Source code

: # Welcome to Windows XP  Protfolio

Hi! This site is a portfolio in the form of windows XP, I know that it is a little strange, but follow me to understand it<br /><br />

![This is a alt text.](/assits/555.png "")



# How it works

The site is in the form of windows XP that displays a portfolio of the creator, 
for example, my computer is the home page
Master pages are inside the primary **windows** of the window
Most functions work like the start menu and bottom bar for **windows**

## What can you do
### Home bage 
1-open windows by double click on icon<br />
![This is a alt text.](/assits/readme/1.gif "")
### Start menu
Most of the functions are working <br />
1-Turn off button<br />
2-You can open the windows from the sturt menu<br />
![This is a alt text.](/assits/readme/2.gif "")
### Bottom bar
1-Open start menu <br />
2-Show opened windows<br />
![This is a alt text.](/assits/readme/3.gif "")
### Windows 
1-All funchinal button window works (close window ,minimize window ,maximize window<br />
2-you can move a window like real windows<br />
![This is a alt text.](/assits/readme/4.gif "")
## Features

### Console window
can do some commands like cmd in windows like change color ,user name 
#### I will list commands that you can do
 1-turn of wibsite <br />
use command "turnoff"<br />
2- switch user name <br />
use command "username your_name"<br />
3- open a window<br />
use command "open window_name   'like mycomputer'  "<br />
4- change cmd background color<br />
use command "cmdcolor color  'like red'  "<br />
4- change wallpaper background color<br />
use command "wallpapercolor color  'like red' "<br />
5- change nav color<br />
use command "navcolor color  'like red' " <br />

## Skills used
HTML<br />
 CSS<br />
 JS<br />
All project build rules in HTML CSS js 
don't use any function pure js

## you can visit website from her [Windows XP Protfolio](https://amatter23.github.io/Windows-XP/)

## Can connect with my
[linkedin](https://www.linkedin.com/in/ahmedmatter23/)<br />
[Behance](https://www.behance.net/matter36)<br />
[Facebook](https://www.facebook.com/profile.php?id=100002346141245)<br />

◆ ◆ ◆ ◆ ◆ ◆ ◆

■ **What the task requires**
A count is needed of the lines in this data that contain "readme"; give the number and no other text.

■ **Output for this exercise**
4